Start of Exercise materials

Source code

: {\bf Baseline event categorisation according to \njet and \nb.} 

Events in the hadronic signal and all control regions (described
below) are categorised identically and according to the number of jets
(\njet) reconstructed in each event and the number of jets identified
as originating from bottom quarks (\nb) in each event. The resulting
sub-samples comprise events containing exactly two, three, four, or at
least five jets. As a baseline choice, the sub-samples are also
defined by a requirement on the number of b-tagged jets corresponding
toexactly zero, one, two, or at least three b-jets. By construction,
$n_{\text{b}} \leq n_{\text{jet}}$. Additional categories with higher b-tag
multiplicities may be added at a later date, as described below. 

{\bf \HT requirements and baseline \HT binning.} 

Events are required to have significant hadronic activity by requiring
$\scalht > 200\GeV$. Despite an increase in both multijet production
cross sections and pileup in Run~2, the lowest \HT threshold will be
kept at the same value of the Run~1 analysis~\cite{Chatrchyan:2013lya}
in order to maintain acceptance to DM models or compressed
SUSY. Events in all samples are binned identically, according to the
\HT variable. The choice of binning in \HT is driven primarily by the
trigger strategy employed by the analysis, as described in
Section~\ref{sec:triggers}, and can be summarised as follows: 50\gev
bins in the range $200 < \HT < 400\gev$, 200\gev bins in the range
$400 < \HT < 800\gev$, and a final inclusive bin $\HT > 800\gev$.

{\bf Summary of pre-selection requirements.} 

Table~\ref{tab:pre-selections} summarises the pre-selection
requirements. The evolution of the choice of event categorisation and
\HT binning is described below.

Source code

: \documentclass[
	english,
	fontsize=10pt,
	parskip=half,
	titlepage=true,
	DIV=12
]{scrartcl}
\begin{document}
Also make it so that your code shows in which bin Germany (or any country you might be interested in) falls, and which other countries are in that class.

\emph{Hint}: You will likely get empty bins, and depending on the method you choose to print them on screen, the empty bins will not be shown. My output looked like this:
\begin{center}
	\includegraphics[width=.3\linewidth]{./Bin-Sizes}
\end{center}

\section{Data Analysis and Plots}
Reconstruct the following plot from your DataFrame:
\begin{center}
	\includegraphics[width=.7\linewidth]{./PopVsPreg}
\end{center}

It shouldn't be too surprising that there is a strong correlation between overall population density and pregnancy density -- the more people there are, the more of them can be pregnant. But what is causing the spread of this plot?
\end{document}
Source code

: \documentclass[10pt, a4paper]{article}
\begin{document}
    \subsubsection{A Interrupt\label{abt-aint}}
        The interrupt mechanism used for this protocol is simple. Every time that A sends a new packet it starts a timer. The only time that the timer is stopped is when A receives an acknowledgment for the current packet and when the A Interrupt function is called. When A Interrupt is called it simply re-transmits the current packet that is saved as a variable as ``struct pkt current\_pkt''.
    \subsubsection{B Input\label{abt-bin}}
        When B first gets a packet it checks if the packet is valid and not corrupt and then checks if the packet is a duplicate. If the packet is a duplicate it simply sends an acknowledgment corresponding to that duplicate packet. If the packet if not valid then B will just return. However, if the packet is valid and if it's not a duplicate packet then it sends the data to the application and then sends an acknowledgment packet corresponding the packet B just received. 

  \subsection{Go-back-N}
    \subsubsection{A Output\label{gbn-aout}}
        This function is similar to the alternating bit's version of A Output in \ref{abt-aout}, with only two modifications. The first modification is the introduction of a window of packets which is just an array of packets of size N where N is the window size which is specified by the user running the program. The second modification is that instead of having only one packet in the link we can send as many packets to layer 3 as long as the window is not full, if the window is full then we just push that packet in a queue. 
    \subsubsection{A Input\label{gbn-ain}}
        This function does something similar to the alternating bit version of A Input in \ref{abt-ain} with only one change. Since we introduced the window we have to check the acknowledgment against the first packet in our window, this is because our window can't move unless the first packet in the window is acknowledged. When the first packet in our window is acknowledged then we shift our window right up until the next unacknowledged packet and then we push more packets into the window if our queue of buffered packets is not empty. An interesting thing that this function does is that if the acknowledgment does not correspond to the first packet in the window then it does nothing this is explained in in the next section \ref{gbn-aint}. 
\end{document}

End of Exercise materials

▶ [Work to be completed] Copy all the entries verbatim.

▶ [Solution for this problem]
Source code

: {\bf Baseline event categorisation according to \njet and \nb.} 

Events in the hadronic signal and all control regions (described
below) are categorised identically and according to the number of jets
(\njet) reconstructed in each event and the number of jets identified
as originating from bottom quarks (\nb) in each event. The resulting
sub-samples comprise events containing exactly two, three, four, or at
least five jets. As a baseline choice, the sub-samples are also
defined by a requirement on the number of b-tagged jets corresponding
toexactly zero, one, two, or at least three b-jets. By construction,
$n_{\text{b}} \leq n_{\text{jet}}$. Additional categories with higher b-tag
multiplicities may be added at a later date, as described below. 

{\bf \HT requirements and baseline \HT binning.} 

Events are required to have significant hadronic activity by requiring
$\scalht > 200\GeV$. Despite an increase in both multijet production
cross sections and pileup in Run~2, the lowest \HT threshold will be
kept at the same value of the Run~1 analysis~\cite{Chatrchyan:2013lya}
in order to maintain acceptance to DM models or compressed
SUSY. Events in all samples are binned identically, according to the
\HT variable. The choice of binning in \HT is driven primarily by the
trigger strategy employed by the analysis, as described in
Section~\ref{sec:triggers}, and can be summarised as follows: 50\gev
bins in the range $200 < \HT < 400\gev$, 200\gev bins in the range
$400 < \HT < 800\gev$, and a final inclusive bin $\HT > 800\gev$.

{\bf Summary of pre-selection requirements.} 

Table~\ref{tab:pre-selections} summarises the pre-selection
requirements. The evolution of the choice of event categorisation and
\HT binning is described below.

Source code

: \documentclass[
	english,
	fontsize=10pt,
	parskip=half,
	titlepage=true,
	DIV=12
]{scrartcl}
\begin{document}
Also make it so that your code shows in which bin Germany (or any country you might be interested in) falls, and which other countries are in that class.

\emph{Hint}: You will likely get empty bins, and depending on the method you choose to print them on screen, the empty bins will not be shown. My output looked like this:
\begin{center}
	\includegraphics[width=.3\linewidth]{./Bin-Sizes}
\end{center}

\section{Data Analysis and Plots}
Reconstruct the following plot from your DataFrame:
\begin{center}
	\includegraphics[width=.7\linewidth]{./PopVsPreg}
\end{center}

It shouldn't be too surprising that there is a strong correlation between overall population density and pregnancy density -- the more people there are, the more of them can be pregnant. But what is causing the spread of this plot?
\end{document}
Source code

: \documentclass[10pt, a4paper]{article}
\begin{document}
    \subsubsection{A Interrupt\label{abt-aint}}
        The interrupt mechanism used for this protocol is simple. Every time that A sends a new packet it starts a timer. The only time that the timer is stopped is when A receives an acknowledgment for the current packet and when the A Interrupt function is called. When A Interrupt is called it simply re-transmits the current packet that is saved as a variable as ``struct pkt current\_pkt''.
    \subsubsection{B Input\label{abt-bin}}
        When B first gets a packet it checks if the packet is valid and not corrupt and then checks if the packet is a duplicate. If the packet is a duplicate it simply sends an acknowledgment corresponding to that duplicate packet. If the packet if not valid then B will just return. However, if the packet is valid and if it's not a duplicate packet then it sends the data to the application and then sends an acknowledgment packet corresponding the packet B just received. 

  \subsection{Go-back-N}
    \subsubsection{A Output\label{gbn-aout}}
        This function is similar to the alternating bit's version of A Output in \ref{abt-aout}, with only two modifications. The first modification is the introduction of a window of packets which is just an array of packets of size N where N is the window size which is specified by the user running the program. The second modification is that instead of having only one packet in the link we can send as many packets to layer 3 as long as the window is not full, if the window is full then we just push that packet in a queue. 
    \subsubsection{A Input\label{gbn-ain}}
        This function does something similar to the alternating bit version of A Input in \ref{abt-ain} with only one change. Since we introduced the window we have to check the acknowledgment against the first packet in our window, this is because our window can't move unless the first packet in the window is acknowledged. When the first packet in our window is acknowledged then we shift our window right up until the next unacknowledged packet and then we push more packets into the window if our queue of buffered packets is not empty. An interesting thing that this function does is that if the acknowledgment does not correspond to the first packet in the window then it does nothing this is explained in in the next section \ref{gbn-aint}. 
\end{document}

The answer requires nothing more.